EDITORIAL ESTADÃO - Começa a reforma dos bancos públicos

BB, Caixa e BNDES passam a operar distante da política e na busca por eficiência
A posse conjunta dos novos presidentes dos maiores bancos públicos federais — Caixa Econômica, Banco do Brasil e BNDES —, segunda-feira, foi oportunidade aproveitada pelo governo para que a presença do presidente da República, Jair Bolsonaro, sinalizasse que continua a sintonia com o ministro da Economia, Paulo Guedes, sob quem estão as instituições financeiras estatais.
Depois dos desencontros públicos em torno das reformas da Previdência e tributária, demonstrados por declarações desinformadas de Bolsonaro, na sexta da semana passada, o necessário gesto de alinhamento geral foi feito, inclusive com o ministro-chefe da Casa Civil, Onyx Lorenzoni. Mas a solenidade serviu também para marcar o que já vinha sendo anunciado, uma importante mudança na função que estes bancos tiveram nos 13 anos de poder lulopetista.

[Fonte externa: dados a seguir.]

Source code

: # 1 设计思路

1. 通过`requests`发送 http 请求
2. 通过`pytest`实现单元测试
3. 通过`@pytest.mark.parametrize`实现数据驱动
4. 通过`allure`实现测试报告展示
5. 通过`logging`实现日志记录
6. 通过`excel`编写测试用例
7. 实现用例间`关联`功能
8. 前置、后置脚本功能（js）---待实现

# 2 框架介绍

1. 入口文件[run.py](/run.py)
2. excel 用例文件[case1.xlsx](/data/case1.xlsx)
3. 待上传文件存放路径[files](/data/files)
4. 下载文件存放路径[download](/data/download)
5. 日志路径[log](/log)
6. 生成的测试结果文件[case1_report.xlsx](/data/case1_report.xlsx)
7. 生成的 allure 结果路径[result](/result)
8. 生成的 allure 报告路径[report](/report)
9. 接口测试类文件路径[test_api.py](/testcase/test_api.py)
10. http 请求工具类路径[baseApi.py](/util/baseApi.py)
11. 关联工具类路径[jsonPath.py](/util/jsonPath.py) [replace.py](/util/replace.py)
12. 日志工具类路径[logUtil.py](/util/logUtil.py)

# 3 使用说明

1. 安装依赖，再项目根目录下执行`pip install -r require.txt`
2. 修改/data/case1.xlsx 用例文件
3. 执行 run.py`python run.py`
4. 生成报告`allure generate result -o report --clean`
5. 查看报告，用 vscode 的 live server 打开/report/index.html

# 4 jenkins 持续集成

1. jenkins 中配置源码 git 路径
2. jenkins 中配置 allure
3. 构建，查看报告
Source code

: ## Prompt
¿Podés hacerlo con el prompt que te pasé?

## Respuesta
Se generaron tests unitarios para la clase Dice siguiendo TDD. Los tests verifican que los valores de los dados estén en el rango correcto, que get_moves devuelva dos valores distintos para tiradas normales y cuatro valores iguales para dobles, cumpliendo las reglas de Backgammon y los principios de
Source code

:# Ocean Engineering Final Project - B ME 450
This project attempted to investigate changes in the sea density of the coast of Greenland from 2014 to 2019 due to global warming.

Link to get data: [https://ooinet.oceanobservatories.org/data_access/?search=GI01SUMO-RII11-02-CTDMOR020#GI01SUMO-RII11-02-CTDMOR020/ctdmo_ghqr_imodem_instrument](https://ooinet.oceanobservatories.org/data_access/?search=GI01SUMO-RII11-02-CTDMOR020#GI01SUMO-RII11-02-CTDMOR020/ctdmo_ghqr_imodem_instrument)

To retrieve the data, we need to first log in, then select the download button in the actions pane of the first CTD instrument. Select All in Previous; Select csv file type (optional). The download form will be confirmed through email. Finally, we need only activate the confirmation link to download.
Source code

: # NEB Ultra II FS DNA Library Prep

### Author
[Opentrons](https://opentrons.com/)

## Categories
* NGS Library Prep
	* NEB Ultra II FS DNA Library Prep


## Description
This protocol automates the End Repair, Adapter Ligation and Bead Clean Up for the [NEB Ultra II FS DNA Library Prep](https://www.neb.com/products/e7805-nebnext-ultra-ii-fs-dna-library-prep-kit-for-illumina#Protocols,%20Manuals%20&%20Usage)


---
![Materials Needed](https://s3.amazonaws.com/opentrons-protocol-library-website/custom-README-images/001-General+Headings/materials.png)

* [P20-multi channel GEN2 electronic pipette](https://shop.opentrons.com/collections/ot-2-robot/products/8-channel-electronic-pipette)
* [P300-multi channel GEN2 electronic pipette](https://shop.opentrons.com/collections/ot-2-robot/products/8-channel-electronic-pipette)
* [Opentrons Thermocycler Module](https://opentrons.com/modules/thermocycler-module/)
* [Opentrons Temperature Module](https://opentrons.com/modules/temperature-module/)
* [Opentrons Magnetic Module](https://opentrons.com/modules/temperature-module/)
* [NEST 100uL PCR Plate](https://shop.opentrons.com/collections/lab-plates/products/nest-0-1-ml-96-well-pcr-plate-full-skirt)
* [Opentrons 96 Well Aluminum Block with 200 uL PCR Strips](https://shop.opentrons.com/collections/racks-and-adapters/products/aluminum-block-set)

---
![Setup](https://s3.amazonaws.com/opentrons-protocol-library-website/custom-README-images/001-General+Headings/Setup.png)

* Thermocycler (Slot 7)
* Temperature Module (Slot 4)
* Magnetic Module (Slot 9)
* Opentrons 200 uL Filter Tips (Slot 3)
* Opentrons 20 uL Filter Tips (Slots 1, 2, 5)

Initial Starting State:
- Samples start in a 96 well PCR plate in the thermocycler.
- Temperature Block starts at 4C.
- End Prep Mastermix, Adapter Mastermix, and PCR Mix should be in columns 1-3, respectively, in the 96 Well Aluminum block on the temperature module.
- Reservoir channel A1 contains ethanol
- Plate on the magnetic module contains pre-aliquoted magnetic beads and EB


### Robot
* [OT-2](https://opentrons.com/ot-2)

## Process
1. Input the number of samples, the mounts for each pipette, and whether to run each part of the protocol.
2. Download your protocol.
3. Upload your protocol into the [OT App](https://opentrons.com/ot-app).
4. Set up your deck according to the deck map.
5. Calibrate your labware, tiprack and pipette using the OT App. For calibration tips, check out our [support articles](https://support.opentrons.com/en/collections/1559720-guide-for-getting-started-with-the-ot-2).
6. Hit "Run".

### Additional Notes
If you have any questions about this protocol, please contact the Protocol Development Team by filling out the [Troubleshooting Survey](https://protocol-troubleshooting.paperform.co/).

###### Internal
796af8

Um papel distorcido, ressalte-se, que, na verdade, já começara a ser revisto na gestão do vice de Dilma, Michel Temer, empossado no Planalto devido ao impedimento da presidente, causado por delitos fiscais cometidos por ela, alguns deles com o uso deletério dos três bancos. Sempre na linha “desenvolvimentista” e “dirigista”.
No seu pronunciamento, na posse de Joaquim Levy (BNDES), Rubem Novaes (BB) e Pedro Guimarães (CEF), Paulo Guedes voltou a usar a imagem da trinca que se fartou nos últimos tempos, mas não só nestes, de sugar dinheiro público por meio dessas instituições, para seus fins privados: “burocratas corruptos, piratas privados e criaturas do pântano político” .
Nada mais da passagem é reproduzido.